• _Input data_:
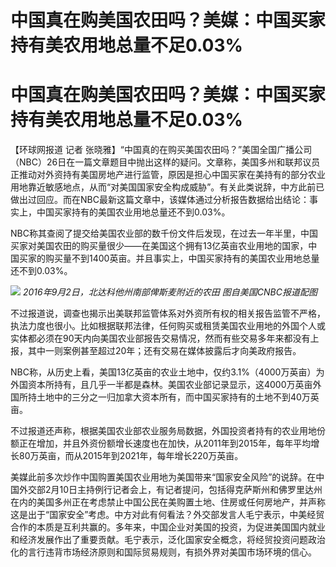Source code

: # 中国真在购美国农田吗？美媒：中国买家持有美农用地总量不足0.03%

# 中国真在购美国农田吗？美媒：中国买家持有美农用地总量不足0.03%

【环球网报道 记者
张晓雅】“中国真的在购买美国农田吗？”美国全国广播公司（NBC）26日在一篇文章题目中抛出这样的疑问。文章称，美国多州和联邦议员正推动对外资持有美国房地产进行监管，原因是担心中国买家在美持有的部分农业用地靠近敏感地点，从而“对美国国家安全构成威胁”。有关此类说辞，中方此前已做出过回应。而在NBC最新这篇文章中，该媒体通过分析报告数据给出结论：事实上，中国买家持有的美国农业用地总量还不到0.03%。

NBC称其查阅了提交给美国农业部的数千份文件后发现，在过去一年半里，中国买家对美国农田的购买量很少——在美国这个拥有13亿英亩农业用地的国家，中国买家的购买量不到1400英亩。并且事实上，中国买家持有的美国农业用地总量还不到0.03%。

![](https://inews.gtimg.com/om_bt/Ozz-V78dQB8yhT7cRDWoDLSUzksS8m_BX6JfA3h1jFzXoAA/1000)
_2016年9月2日，北达科他州南部俾斯麦附近的农田 图自美国CNBC报道配图_

不过报道说，调查也揭示出美联邦监管体系对外资所有权的相关报告监管不严格，执法力度也很小。比如根据联邦法律，任何购买或租赁美国农业用地的外国个人或实体都必须在90天内向美国农业部报告交易情况，然而有些交易多年来都没有上报，其中一则案例甚至超过20年；还有交易在媒体披露后才向美政府报告。

NBC称，从历史上看，美国13亿英亩的农业土地中，仅约3.1%（4000万英亩）为外国资本所持有，且几乎一半都是森林。美国农业部记录显示，这4000万英亩外国所持土地中的三分之一归加拿大资本所有，而中国买家持有的土地不到40万英亩。

不过报道还声称，根据美国农业部农业服务局数据，外国投资者持有的农业用地份额正在增加，并且外资份额增长速度也在加快，从2011年到2015年，每年平均增长80万英亩，而从2015年到2021年，每年增长220万英亩。

美媒此前多次炒作中国购置美国农业用地为美国带来“国家安全风险”的说辞。在中国外交部2月10日主持例行记者会上，有记者提问，包括得克萨斯州和佛罗里达州在内的美国多州正在考虑禁止中国公民在美购置土地、住房或任何房地产，并声称这是出于“国家安全”考虑。中方对此有何看法？外交部发言人毛宁表示，中美经贸合作的本质是互利共赢的。多年来，中国企业对美国的投资，为促进美国国内就业和经济发展作出了重要贡献。毛宁表示，泛化国家安全概念，将经贸投资问题政治化的言行违背市场经济原则和国际贸易规则，有损外界对美国市场环境的信心。

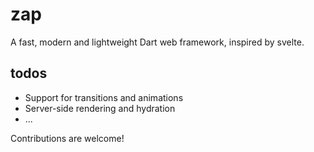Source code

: # zap

A fast, modern and lightweight Dart web framework, inspired by svelte.

## todos

- Support for transitions and animations
- Server-side rendering and hydration
- ...

Contributions are welcome!
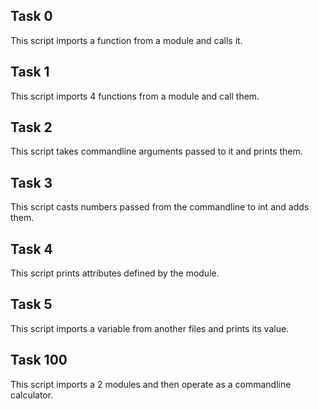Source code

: Task 0
------
This script imports a function from a module and calls it.

Task 1
------
This script imports 4 functions from a module and call them.

Task 2
------
This script takes commandline arguments passed to it and prints them.

Task 3
------
This script casts numbers passed from the commandline to int and adds them.

Task 4
------
This script prints attributes defined by the module.

Task 5
------
This script imports a variable from another files and prints its value.

Task 100
--------
This script imports a 2 modules and then operate as a commandline calculator.
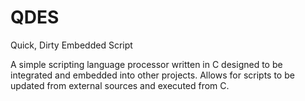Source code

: # QDES
Quick, Dirty Embedded Script

A simple scripting language processor written in C designed to be integrated
and  embedded into other projects.  Allows for scripts to be updated from
external sources and executed from C.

• _About this exercise_: Pull every line containing "prints" from the entries above and copy it.

• _Solution to the problem_:
This script takes commandline arguments passed to it and prints them.
This script prints attributes defined by the module.
This script imports a variable from another files and prints its value.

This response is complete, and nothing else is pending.